World Bulletin / News Desk
Afghan security forces have killed nearly 200 insurgentss over the last 24 hours -- including both Taliban and ISIL fighters -- in countrywide counter-insurgency operations, the Afghan Defense Ministry announced Tuesday.
At least 66 other insurgentss were injured and eight were captured, while numerous vehicles, weapons and explosives were seized in operations carried out in 11 provinces, the ministry declared in a statement.
“At least 186 Taliban insurgentss were killed and 66 others wounded,” the statement read.
“Four dreaded Taliban commanders -- Mawlawi Qadeer, Mawlawi Bakhtiar, Mawlawi Mahmood and Mohebullah Nezami -- were among those killed, while six other commanders were seriously wounded,” it added.
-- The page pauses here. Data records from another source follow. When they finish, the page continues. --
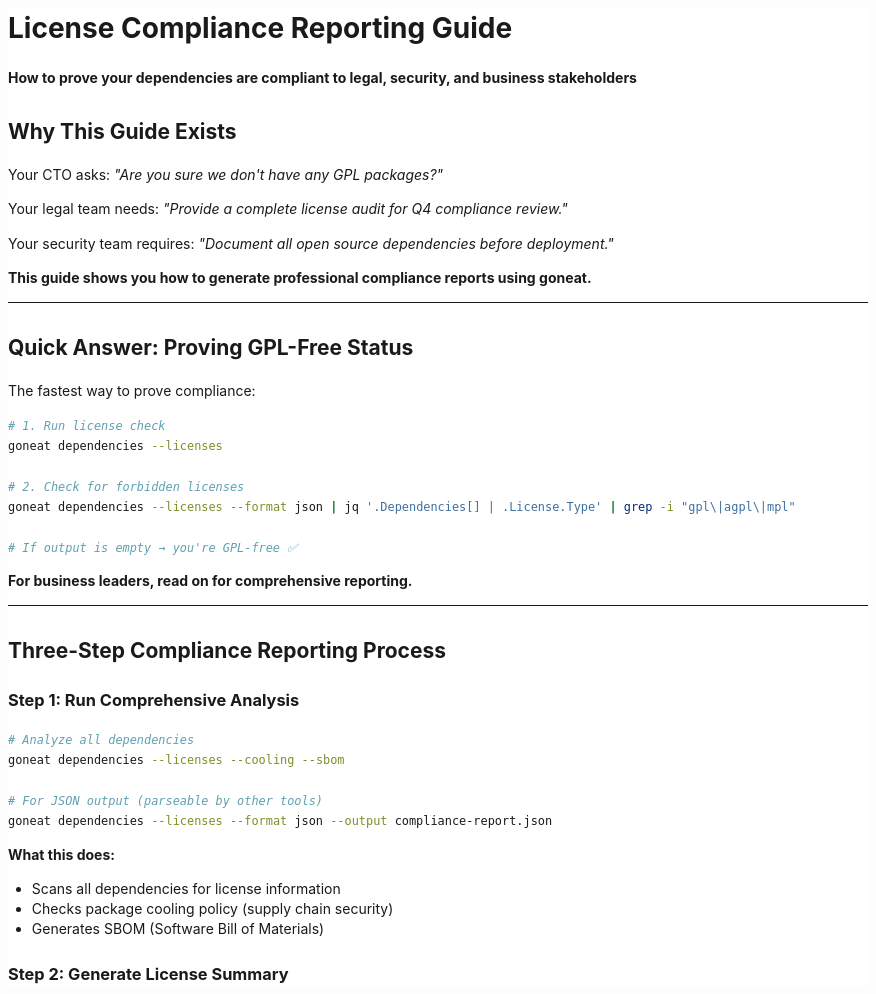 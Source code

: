 # License Compliance Reporting Guide

**How to prove your dependencies are compliant to legal, security, and business stakeholders**

## Why This Guide Exists

Your CTO asks: *"Are you sure we don't have any GPL packages?"*

Your legal team needs: *"Provide a complete license audit for Q4 compliance review."*

Your security team requires: *"Document all open source dependencies before deployment."*

**This guide shows you how to generate professional compliance reports using goneat.**

---

## Quick Answer: Proving GPL-Free Status

The fastest way to prove compliance:

```bash
# 1. Run license check
goneat dependencies --licenses

# 2. Check for forbidden licenses
goneat dependencies --licenses --format json | jq '.Dependencies[] | .License.Type' | grep -i "gpl\|agpl\|mpl"

# If output is empty → you're GPL-free ✅
```

**For business leaders, read on for comprehensive reporting.**

---

## Three-Step Compliance Reporting Process

### Step 1: Run Comprehensive Analysis

```bash
# Analyze all dependencies
goneat dependencies --licenses --cooling --sbom

# For JSON output (parseable by other tools)
goneat dependencies --licenses --format json --output compliance-report.json
```

**What this does:**
- Scans all dependencies for license information
- Checks package cooling policy (supply chain security)
- Generates SBOM (Software Bill of Materials)

### Step 2: Generate License Summary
The ministry went on to say that operations would be extended in coming days to other areas of the country deemed insecure.
The Defense Ministry also asserted that an Afghan artillery unit had killed 10 self-proclaimed ISIL fighters and wounded eight others in the eastern Nangarhar province.
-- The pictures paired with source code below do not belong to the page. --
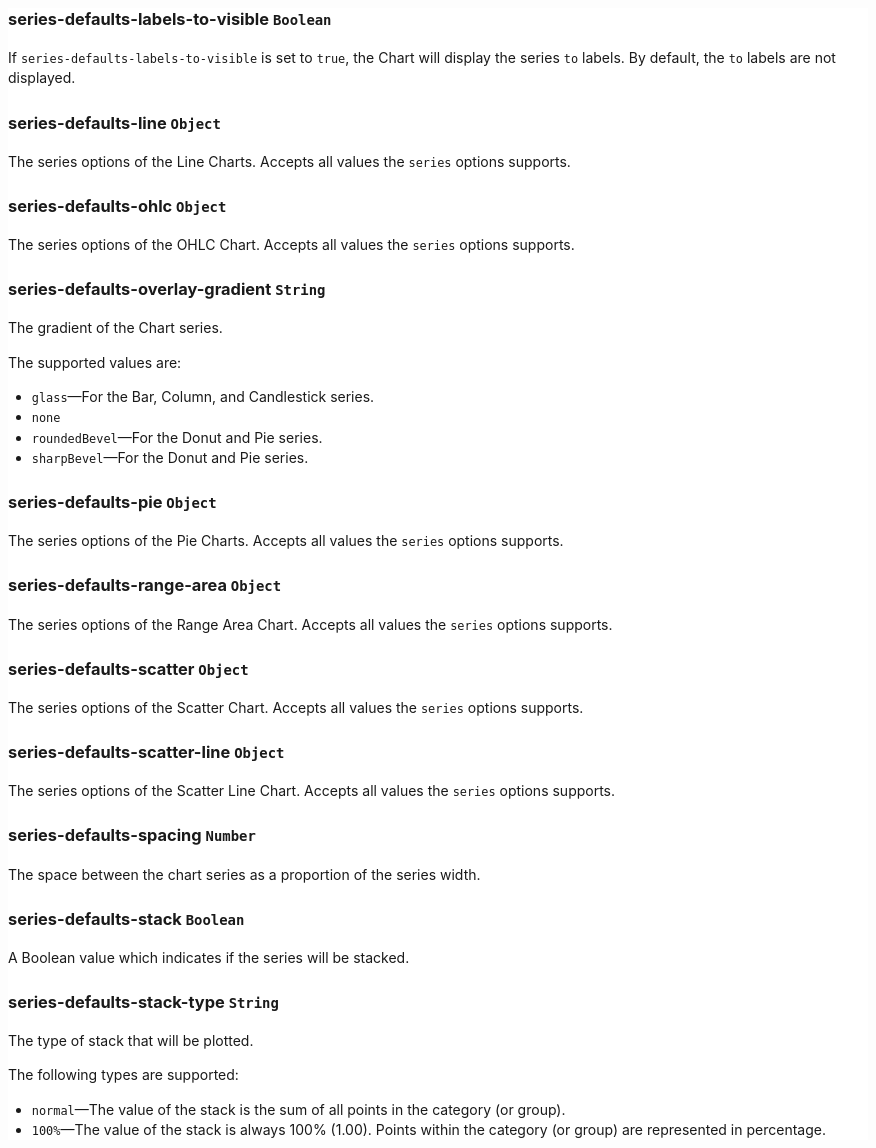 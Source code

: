 ### series-defaults-labels-to-visible `Boolean`

If `series-defaults-labels-to-visible` is set to `true`, the Chart will display the series `to` labels. By default, the `to` labels are not displayed.

### series-defaults-line `Object`

The series options of the Line Charts. Accepts all values the `series` options supports.

### series-defaults-ohlc `Object`

The series options of the OHLC Chart. Accepts all values the `series` options supports.

### series-defaults-overlay-gradient `String`

The gradient of the Chart series.

The supported values are:

* `glass`&mdash;For the Bar, Column, and Candlestick series.
* `none`
* `roundedBevel`&mdash;For the Donut and Pie series.
* `sharpBevel`&mdash;For the Donut and Pie series.

### series-defaults-pie `Object`

The series options of the Pie Charts. Accepts all values the `series` options supports.

### series-defaults-range-area `Object`

The series options of the Range Area Chart. Accepts all values the `series` options supports.

### series-defaults-scatter `Object`

The series options of the Scatter Chart. Accepts all values the `series` options supports.

### series-defaults-scatter-line `Object`

The series options of the Scatter Line Chart. Accepts all values the `series` options supports.

### series-defaults-spacing `Number`

The space between the chart series as a proportion of the series width.

### series-defaults-stack `Boolean`

A Boolean value which indicates if the series will be stacked.

### series-defaults-stack-type `String`

The type of stack that will be plotted.

The following types are supported:

* `normal`&mdash;The value of the stack is the sum of all points in the category (or group).
* `100%`&mdash;The value of the stack is always 100% (1.00). Points within the category (or group) are represented in percentage.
“An army artillery unit targeted ISIL insurgents hideouts in the Abdul Khil area of the Achin district, killing 10 and wounding eight,” the ministry said.
During the same period, it added, at least 10 army troops had been killed and two others wounded as a result of direct fire and bomb explosions.
Taliban insurgentss, meanwhile, claimed to have have shot down two Afghan army helicopters in two different provinces on Monday, killing all people on board in both cases.
A helicopter and a fixed-wing army plane did reportedly crash in the central Bamyan and Logar provinces, leaving two dead and five injured.
The Afghan government, however, dismissed the insurgentss’ claim, saying both were the result of technical failures and not enemy action.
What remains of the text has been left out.